> **What is needed**
From the first line down to the one containing "We denote an", reproduce the entries below exactly and leave out the pictures.

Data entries
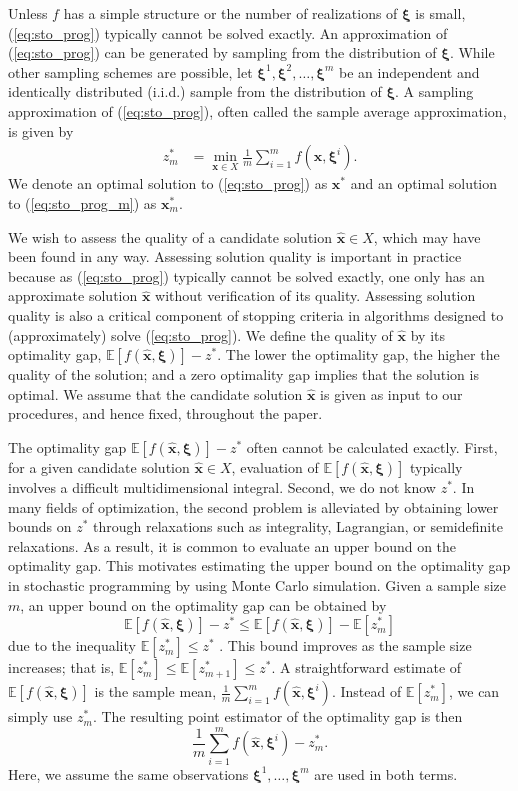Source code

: \documentclass[12pt]{article}
\newcommand{\e}[1]{\mathbb{E} \left[ #1 \right]
}
\newcommand{\x}{\mathbf{x}}
\newcommand{\xh}{{\hat{\x}}}
\newcommand{\xs}{\x^*}
\newcommand{\xit}{\boldsymbol{\xi}}
\newcommand{\xiti}{\xit^i}
\newcommand{\zs}{z^*}
\begin{document}
Unless $f$ has a simple structure or the number of realizations of $\xit$ is small, (\ref{eq:sto_prog}) typically cannot be solved exactly. 
An approximation of (\ref{eq:sto_prog}) can be generated by sampling from the distribution of $\xit$.
While other sampling schemes are possible, let $\xit^1, \xit^2, \dots, \xit^m$ be an independent and identically distributed (i.i.d.) sample from the distribution of $\xit$.
A sampling approximation of (\ref{eq:sto_prog}), often called the sample average approximation, is given by\vspace*{-0.07in}
\begin{align} \tag{SP$_m$} \label{eq:sto_prog_m}
	z_m^* & = \min_{\x \in X} \frac{1}{m} \sum_{i=1}^m f(\x,\xiti).
\end{align}
We denote an optimal solution to (\ref{eq:sto_prog}) as $\xs$ and an optimal solution to (\ref{eq:sto_prog_m}) as $\xs_m$.



We wish to assess the quality of a candidate solution $\xh \in X$, which may have been found in any way.
Assessing solution quality is important in practice because as (\ref{eq:sto_prog}) typically cannot be solved exactly, one only has an approximate solution $\xh$ without verification of its quality.
Assessing solution quality is also a critical component of stopping criteria in algorithms designed to (approximately) solve (\ref{eq:sto_prog}).
We define the quality of $\xh$ by its optimality gap, $\e{f(\xh,\xit)} - \zs$. 
The lower the optimality gap, the higher the quality of the solution; and a zero optimality gap implies that the solution is optimal. 
We assume that the candidate solution $\xh$ is given as input to our procedures, and hence fixed, throughout the paper. 


The optimality gap $\e{f(\xh,\xit)} - \zs$ often cannot be calculated exactly. First, for a given candidate solution $\xh \in X$, evaluation of $\e{f(\xh,\xit)}$ typically involves a difficult multidimensional integral. 
Second, we do not know $\zs$. 
In many fields of optimization, the second problem is alleviated by obtaining lower bounds on $\zs$ through relaxations such as integrality, Lagrangian, or semidefinite relaxations.
As a result, it is common to evaluate an upper bound on the optimality gap. 
This motivates estimating the upper bound on the optimality gap in stochastic programming by using Monte Carlo simulation.
Given a sample size $m$, an upper bound on the optimality gap can be obtained by $$
\e{f(\xh,\xit)} - \zs \leq \e{f(\xh,\xit)} - \e{\zs_m}
$$ 
due to the inequality $\e{\zs_m} \leq \zs$ \citep{Mak1999,norkin_pflug_ruszczynski_98}.
This bound improves as the sample size increases; that is, $\e{\zs_m} \leq \e{\zs_{m+1}} \leq \zs$.  
A straightforward estimate of $\e{f(\xh,\xit)}$ is the sample mean, $\frac{1}{m} \sum_{i=1}^m f(\xh,\xiti)$. 
Instead of $\e{\zs_m}$, we can simply use $\zs_m$.  
The resulting point estimator of the optimality gap is then 
$$
\frac{1}{m} \sum_{i=1}^m f(\xh,\xiti) - \zs_m.
$$ 
Here, we assume the same observations $\xit^1, \dots, \xit^m$ are used in both terms.  
\end{document}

> **Solution for this exercise**
Source code

: \documentclass[12pt]{article}
\newcommand{\e}[1]{\mathbb{E} \left[ #1 \right]
}
\newcommand{\x}{\mathbf{x}}
\newcommand{\xh}{{\hat{\x}}}
\newcommand{\xs}{\x^*}
\newcommand{\xit}{\boldsymbol{\xi}}
\newcommand{\xiti}{\xit^i}
\newcommand{\zs}{z^*}
\begin{document}
Unless $f$ has a simple structure or the number of realizations of $\xit$ is small, (\ref{eq:sto_prog}) typically cannot be solved exactly. 
An approximation of (\ref{eq:sto_prog}) can be generated by sampling from the distribution of $\xit$.
While other sampling schemes are possible, let $\xit^1, \xit^2, \dots, \xit^m$ be an independent and identically distributed (i.i.d.) sample from the distribution of $\xit$.
A sampling approximation of (\ref{eq:sto_prog}), often called the sample average approximation, is given by\vspace*{-0.07in}
\begin{align} \tag{SP$_m$} \label{eq:sto_prog_m}
	z_m^* & = \min_{\x \in X} \frac{1}{m} \sum_{i=1}^m f(\x,\xiti).
\end{align}
We denote an optimal solution to (\ref{eq:sto_prog}) as $\xs$ and an optimal solution to (\ref{eq:sto_prog_m}) as $\xs_m$.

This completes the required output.